Albert Brooks voices the great, yet overbearing and overprotective father clownfish Marlin, and Ellen Degeneres lended her voice to our favourite inept companion, Dory. Ellen went on to have a very productive year, when she also began the very popular The Ellen Degeneres Show. Having to pay voice actors significantly less than on-screen actors leads to the brilliance of voice over work and gave Disney/Pixar the chance to get so many great small parts and cameos voiced by so many great actors. 

Appearing either briefly or in supporting parts are: Willem Dafoe, Brad Garrett, Allison Janney, Stephen Root (Milton from Office Space), Geoffrey Rush, Pixar legend John Ratzenberger, Eric Bana, and director Andrew Stanton as Crush the green sea turtle. 

No one really cares who voiced Nemo so I won't bother including it.

A lot of people think that great children's animated films have to be extremely dumbed down for kids and can't be scary at all.

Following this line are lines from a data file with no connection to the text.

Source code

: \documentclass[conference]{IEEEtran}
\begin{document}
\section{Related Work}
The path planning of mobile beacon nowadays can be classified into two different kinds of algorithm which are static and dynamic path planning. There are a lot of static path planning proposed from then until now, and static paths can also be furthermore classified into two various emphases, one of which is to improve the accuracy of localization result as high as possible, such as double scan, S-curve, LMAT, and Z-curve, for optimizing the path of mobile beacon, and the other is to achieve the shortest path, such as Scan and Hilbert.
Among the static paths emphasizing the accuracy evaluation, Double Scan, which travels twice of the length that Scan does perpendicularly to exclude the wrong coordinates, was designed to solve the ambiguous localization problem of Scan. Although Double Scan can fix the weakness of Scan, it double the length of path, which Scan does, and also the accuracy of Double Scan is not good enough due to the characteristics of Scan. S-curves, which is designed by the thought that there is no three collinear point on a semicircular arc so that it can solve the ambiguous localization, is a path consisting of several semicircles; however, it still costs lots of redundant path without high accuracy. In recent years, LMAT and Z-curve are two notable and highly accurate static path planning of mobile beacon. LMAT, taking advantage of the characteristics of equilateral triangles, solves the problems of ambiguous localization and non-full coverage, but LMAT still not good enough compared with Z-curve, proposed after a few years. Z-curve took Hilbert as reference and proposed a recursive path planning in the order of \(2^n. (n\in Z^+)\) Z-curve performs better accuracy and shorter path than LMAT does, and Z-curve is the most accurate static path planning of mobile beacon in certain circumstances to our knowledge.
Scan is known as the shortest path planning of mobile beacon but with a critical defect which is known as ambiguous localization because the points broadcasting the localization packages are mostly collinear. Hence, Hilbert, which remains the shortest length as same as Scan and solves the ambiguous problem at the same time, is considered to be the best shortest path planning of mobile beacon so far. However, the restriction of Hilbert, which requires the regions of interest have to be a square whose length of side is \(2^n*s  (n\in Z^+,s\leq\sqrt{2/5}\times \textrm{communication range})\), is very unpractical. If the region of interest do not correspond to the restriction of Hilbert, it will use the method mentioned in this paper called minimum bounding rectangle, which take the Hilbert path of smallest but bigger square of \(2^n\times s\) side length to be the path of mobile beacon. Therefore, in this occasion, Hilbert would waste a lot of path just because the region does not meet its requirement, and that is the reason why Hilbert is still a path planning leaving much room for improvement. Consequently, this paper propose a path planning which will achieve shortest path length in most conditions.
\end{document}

Disney/Pixar has really shown that this isn't the case and have reached a much wider audience because of it. I find Pixar films tend to be a little edgy, a little scary, and contain some subtle crude jokes that some younger viewers might not get, but that's the beauty of the Pixar way. Since their films are crafted in such a manner, parents (along with other older viewers) can breathe easy knowing these kinds of movies won't be a bad influence for their kids but they can also get some great laughs out of the movie too.

Well I'm rambling so I'll cut it short. Finding Nemo (2003) won Pixar's first Academy Award for Best Animated Feature and deservedly so. It is a great story and fantastic overall film to be enjoyed by all ages, and I'm glad that out of all the animated greats, AFI gave it the #10 spot.

- John Ratzenberger has had a voice part in every single Pixar feature film but is probably best known for his role of Cliff Clavin on Cheers.